Simulation and Exploration of the Mechanisms Underlying the Spatiotemporal Distribution of Surface Mixed Layer Depth in a Large Shallow Lake

The aquatic eco-environment is significantly affected by temporal and spatial variation of the mixed layer depth (MLD) in large shallow lakes. In the present study, we simulated the three-dimensional water temperature of Taihu Lake with an unstructured grid with a finite-volume coastal ocean model (FVCOM) using wind speed, wind direction, short-wave radiation and other meteorological data measured during 13--18 August 2008. The simulated results were consistent with the measurements. The temporal and spatial distribution of the MLD and the possible relevant mechanisms were analyzed on the basis of the water temperature profile data of Taihu Lake. The results indicated that diurnal stratification might be established through the combined effect of the hydrodynamic conditions induced by wind and the heat exchange between air and water. Compared with the net heat flux, the changes of the MLD were delayed approximately two hours. Furthermore, there were significant spatial differences of the MLD in Taihu Lake due to the combined impact of thermal and hydrodynamic forces.

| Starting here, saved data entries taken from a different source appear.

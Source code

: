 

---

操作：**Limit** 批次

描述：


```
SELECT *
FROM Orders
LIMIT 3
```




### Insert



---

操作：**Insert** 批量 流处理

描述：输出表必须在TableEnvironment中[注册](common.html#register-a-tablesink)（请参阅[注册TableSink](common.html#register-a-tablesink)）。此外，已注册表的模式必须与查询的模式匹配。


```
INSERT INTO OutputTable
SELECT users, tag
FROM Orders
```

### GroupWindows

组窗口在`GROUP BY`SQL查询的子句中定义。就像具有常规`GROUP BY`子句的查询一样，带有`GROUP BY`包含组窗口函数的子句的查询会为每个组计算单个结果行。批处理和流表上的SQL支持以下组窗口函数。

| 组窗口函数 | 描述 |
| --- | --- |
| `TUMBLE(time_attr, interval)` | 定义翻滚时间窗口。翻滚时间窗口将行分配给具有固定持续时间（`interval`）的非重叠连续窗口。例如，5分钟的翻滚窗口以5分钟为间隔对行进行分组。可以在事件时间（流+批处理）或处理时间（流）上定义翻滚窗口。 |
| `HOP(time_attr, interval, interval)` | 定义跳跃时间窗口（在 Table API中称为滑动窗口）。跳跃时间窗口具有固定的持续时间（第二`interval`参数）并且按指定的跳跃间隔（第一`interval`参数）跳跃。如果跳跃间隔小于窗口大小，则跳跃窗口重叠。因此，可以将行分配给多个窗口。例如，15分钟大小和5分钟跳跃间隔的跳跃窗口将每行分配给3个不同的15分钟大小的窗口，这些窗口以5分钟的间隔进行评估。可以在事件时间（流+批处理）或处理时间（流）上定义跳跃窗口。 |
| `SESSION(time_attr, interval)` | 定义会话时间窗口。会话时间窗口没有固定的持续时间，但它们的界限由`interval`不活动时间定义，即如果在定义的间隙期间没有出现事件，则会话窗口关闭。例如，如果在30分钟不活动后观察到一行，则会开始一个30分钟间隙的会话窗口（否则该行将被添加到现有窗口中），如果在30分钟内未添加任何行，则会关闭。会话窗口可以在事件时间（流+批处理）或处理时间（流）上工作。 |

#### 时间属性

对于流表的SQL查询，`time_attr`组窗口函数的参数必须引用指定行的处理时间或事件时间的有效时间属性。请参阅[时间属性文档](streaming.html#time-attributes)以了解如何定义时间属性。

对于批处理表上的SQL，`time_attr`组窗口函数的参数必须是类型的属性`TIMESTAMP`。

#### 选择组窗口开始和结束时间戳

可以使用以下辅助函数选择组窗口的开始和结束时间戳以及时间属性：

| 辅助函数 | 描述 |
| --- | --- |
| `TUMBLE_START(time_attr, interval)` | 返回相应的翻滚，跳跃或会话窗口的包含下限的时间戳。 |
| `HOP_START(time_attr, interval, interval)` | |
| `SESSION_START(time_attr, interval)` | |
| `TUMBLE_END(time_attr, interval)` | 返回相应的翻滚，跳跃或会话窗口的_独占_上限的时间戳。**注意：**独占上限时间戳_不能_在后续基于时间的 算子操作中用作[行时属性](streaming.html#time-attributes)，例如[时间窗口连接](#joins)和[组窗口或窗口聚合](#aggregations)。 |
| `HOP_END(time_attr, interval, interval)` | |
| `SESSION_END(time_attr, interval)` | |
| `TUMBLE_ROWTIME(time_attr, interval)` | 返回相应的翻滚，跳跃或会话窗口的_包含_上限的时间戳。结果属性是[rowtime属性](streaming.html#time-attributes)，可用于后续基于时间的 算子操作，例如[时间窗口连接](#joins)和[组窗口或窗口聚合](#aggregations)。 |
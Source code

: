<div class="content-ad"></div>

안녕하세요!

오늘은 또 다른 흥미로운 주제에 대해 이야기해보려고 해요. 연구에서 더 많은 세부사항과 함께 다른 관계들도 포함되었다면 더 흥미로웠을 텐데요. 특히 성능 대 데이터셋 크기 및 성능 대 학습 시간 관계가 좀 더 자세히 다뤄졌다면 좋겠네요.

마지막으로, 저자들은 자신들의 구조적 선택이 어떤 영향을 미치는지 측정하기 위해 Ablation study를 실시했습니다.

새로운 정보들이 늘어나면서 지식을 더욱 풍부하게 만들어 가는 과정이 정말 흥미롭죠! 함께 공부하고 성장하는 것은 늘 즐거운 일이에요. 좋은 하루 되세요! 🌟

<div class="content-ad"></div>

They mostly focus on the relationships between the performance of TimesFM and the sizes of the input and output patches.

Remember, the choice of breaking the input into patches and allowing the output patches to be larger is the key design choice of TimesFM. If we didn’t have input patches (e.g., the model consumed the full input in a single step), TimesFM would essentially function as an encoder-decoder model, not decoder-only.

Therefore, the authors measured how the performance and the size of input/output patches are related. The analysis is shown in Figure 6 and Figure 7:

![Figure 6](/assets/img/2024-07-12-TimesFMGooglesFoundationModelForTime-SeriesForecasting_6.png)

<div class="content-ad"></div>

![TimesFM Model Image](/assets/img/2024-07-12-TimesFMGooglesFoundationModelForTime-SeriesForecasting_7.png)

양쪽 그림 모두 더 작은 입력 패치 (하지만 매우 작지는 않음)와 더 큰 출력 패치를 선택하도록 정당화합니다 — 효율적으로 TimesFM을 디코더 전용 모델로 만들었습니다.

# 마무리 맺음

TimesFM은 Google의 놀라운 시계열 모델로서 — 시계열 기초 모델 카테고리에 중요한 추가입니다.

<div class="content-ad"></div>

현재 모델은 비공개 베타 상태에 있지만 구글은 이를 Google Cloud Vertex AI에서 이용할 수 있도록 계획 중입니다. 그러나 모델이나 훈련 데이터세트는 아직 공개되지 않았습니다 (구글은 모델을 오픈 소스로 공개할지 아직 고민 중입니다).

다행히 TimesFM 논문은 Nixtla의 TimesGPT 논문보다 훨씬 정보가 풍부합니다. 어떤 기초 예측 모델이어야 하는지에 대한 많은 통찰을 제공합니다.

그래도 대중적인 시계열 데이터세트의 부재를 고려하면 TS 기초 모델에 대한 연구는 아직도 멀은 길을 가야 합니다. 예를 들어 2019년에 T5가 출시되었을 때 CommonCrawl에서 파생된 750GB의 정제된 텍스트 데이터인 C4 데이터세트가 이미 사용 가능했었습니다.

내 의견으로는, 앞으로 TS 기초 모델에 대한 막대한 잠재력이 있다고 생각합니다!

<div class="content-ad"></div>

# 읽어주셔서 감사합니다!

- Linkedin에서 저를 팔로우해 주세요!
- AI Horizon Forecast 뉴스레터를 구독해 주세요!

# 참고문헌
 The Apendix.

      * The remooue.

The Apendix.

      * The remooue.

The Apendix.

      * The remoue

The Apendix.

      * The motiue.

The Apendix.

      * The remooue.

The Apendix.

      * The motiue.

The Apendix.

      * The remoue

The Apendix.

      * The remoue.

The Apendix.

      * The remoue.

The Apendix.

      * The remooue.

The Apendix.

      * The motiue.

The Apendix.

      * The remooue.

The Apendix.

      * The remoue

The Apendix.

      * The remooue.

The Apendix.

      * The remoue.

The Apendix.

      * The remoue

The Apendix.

Briefly, diurnal stratification formed relatively easily in Gonghu Bay, Zhushan Bay, Xukou Bay and East Taihu Bay, and the surface mixed layer was thin. The center of the lake region had the deepest surface mixed layer due to the strong mixing process. In addition, Meiliang Bay showed a medium depth of the surface mixed layer. Our analysis indicated that the spatial difference in the hydrodynamic action was probably the major cause for the spatial variation of the MLD in Taihu Lake.